Dienstagabend, kurz nach halb acht: Der Name des neuen Papstes ist erst vor einer guten Stunde verkündet worden, da bittet Triers Bischof Reinhard Marx die Journalisten bereits zur Audienz in seinen Amtssitz. Ein kurzes Statement vor den Mikrofonen, dann beantwortet der 51-jährige Kirchenmann geduldig ein dutzend Fragen der herbeigeeilten Journalisten."Was der Bischof sagt, versteht man auch"

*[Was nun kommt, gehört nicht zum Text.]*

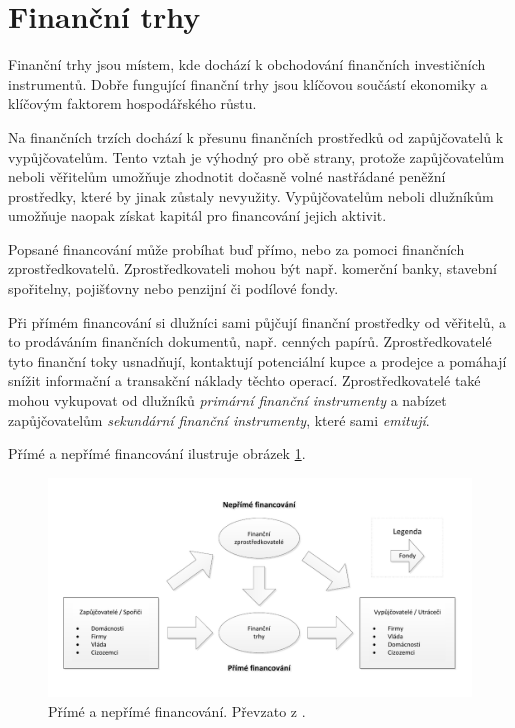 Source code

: \documentclass[thesis=M,czech]{FITthesis}[2012/06/26]
\begin{document}

\section{Finanční trhy}
\label{sec:12}

Finanční trhy jsou místem, kde dochází k obchodování finančních investičních instrumentů. Dobře fungující finanční trhy 
jsou klíčovou součástí ekonomiky a klíčovým faktorem hospodářského růstu.  %

Na finančních trzích dochází k přesunu finančních prostředků od zapůjčovatelů k vypůjčovatelům. Tento vztah je výhodný 
pro obě strany, protože zapůjčovatelům neboli věřitelům umožňuje zhodnotit dočasně volné nastřádané peněžní prostředky, 
které by jinak zůstaly nevyužity. Vypůjčovatelům neboli dlužníkům umožňuje naopak získat kapitál pro financování jejich 
aktivit.  %

Popsané financování může probíhat buď přímo, nebo za pomoci finančních zprostředkovatelů. Zprostředkovateli mohou 
být např. komerční banky, stavební spořitelny, pojišťovny nebo penzijní či podílové fondy.  %

Při přímém financování si dlužníci sami půjčují finanční prostředky od věřitelů, a to prodáváním finančních dokumentů, 
např. cenných papírů. Zprostředkovatelé tyto finanční toky usnadňují, kontaktují potenciální kupce a prodejce a pomáhají 
snížit informační a transakční náklady těchto operací. Zprostředkovatelé také mohou vykupovat od dlužníků \textit{primární finanční 
instrumenty} a nabízet zapůjčovatelům \textit{sekundární finanční instrumenty}, které sami \textit{emitují}. %


Přímé a nepřímé financování ilustruje obrázek \ref{fig:fintrh}.  

\begin{figure}\centering
	\includegraphics[width=\textwidth]{images/fintrh} 
	\caption[Přímé a nepřímé financování]{Přímé a nepřímé financování. Převzato z \cite{zakpriban}.}\label{fig:fintrh}
\end{figure}
\end{document}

Die Zeit drängt, denn schon um kurz nach 20 Uhr wird der Bischof ein paar hundert Meter entfernt erwartet - in einem Fernsehstudio der Firma Telemedia. Rasch wird Reinhard Marx noch etwas geschminkt, dann geht's schon auf Sendung. Die nächsten zwei Stunden ist das Trierer Kirchenoberhaupt einer der gefragtesten Interviewpartner der Republik in Sachen neuer Papst, mal live, mal aufgezeichnet: Die erste "Schalte" geht nach Mainz zum SWR; es folgen N 24, das ZDF-"heute journal", die "Tagesthemen" und schließlich noch der NDR. Erst danach ist Sende- schluss für den Bischof. Der Tag der Papstwahl: in punkto Medienpräsenz sicherlich auch ein Ausnahmetag für den gebürtigen Westfalen Marx. Doch eines ist nicht zu überlesen, nicht zu übersehen und nicht zu überhören: Der Trierer Bischof ist bei Zeitungen, Fernsehsendern und Rundfunkanstalten gefragter denn je. So häufig wie Marx hat kein anderer der 66 deutschen Bischöfe Gelegenheit, sich vor einem Millionenpublikum zu äußern, abgesehen vielleicht von dem Mainzer Bischof Kardinal Lehmann. Doch dem 68-Jährigen läuft Marx zunehmend den Rang ab, seit der Trierer im Februar vor zwei Jahren erstmals bei Sonntags-Talkerin Sabine Christiansen Platz nahm. Im Vorfeld des Irak-Kriegs beeindruckte der Trierer Bischof Zuschauer und Journalisten gleichermaßen durch kundige und dennoch kurze, pointierte Statements ("Wie viele Tote soll es kosten, Saddam Hussein zu beseitigen?”), die überdies auch noch verständlich waren. Neben dem telegenen Auftreten des Kirchenmannes zweifelsohne eine der großen Stärken von Reinhard Marx. Das weiß auch sein Hauptabteilungsleiter Medien, der Fernsehpfarrer Stephan Wahl: "Was der Bischof sagt, versteht man auch." Weil sich das in Journalistenkreisen längst herumgesprochen hat, ist der Trierer Bischof im Fernsehen mittlerweile so häufig präsent wie der Mainzer Politikwissenschaftler Jürgen Falter. "Bei wirklichen dicken Themen wie der Papstwahl kommen an einem Tag schon mal 50 Anfragen rein", sagt sein Sprecher Stephan Kronenburg. Als Moderator gefloppt

Neben diversen Fernseh- und Radiosendern sind es vor allem regionale und überregionale Zeitungen und Zeitschriften, die um Interviews nachfragen, einen Beitrag erbitten oder nur ein kurzes Statement haben möchten. Längst nicht allen Anfragen kommt der Trierer Bischof nach - schon allein aus Zeitgründen. "Die Seelsorge geht vor", sagt sein Sprecher. Die Pressestelle um ihren Chef Stephan Wahl schaut aber nicht nur in den bischöflichen Terminkalender. "Auch Thema und Umfeld müssen stimmen", sagt Stephan Kronenburg. Doch weder Wahl noch Kronenburg bestreiten, dass in Zeiten sich leerender Kirchen die Medien ein immer wichtiger werdendes Transportmittel sind, um die frohe Botschaft auch an den Mann zu bringen. "Die Kirche wird von vielen nur noch wahrgenommen, wenn die Inhalte über so genannte säkulare Medien verbreitet werden", sagt Kronenburg. Dabei macht der Bischof selbst keinen Hehl daraus, dass ihm die moderne Art der Missionierung Spaß macht. "Ich tue das relativ häufig und werde dafür auch kritisiert. Aber ich glaube, dass es notwendig ist", antwortete er unlängst im Christiansen-Chat auf die Frage, ob sich die Kirche in politischen Fragen nicht häufiger einmischen solle. So professionell sich der längst für höhere Weihen gehandelte Trierer Bischof auch als Talk-Gast gibt: Sein Ausflug auf die andere Seite des Tischs floppte. Eine Diskussionssendung im saarländischen Rundfunk mit Marx als Gastgeber wurde vor einem Jahr gleich nach der Premiere wieder abgesetzt. Stephan Wahl drückt es vornehmer aus: "Wegen unterschiedlicher Vorstellungen auf Eis gelegt."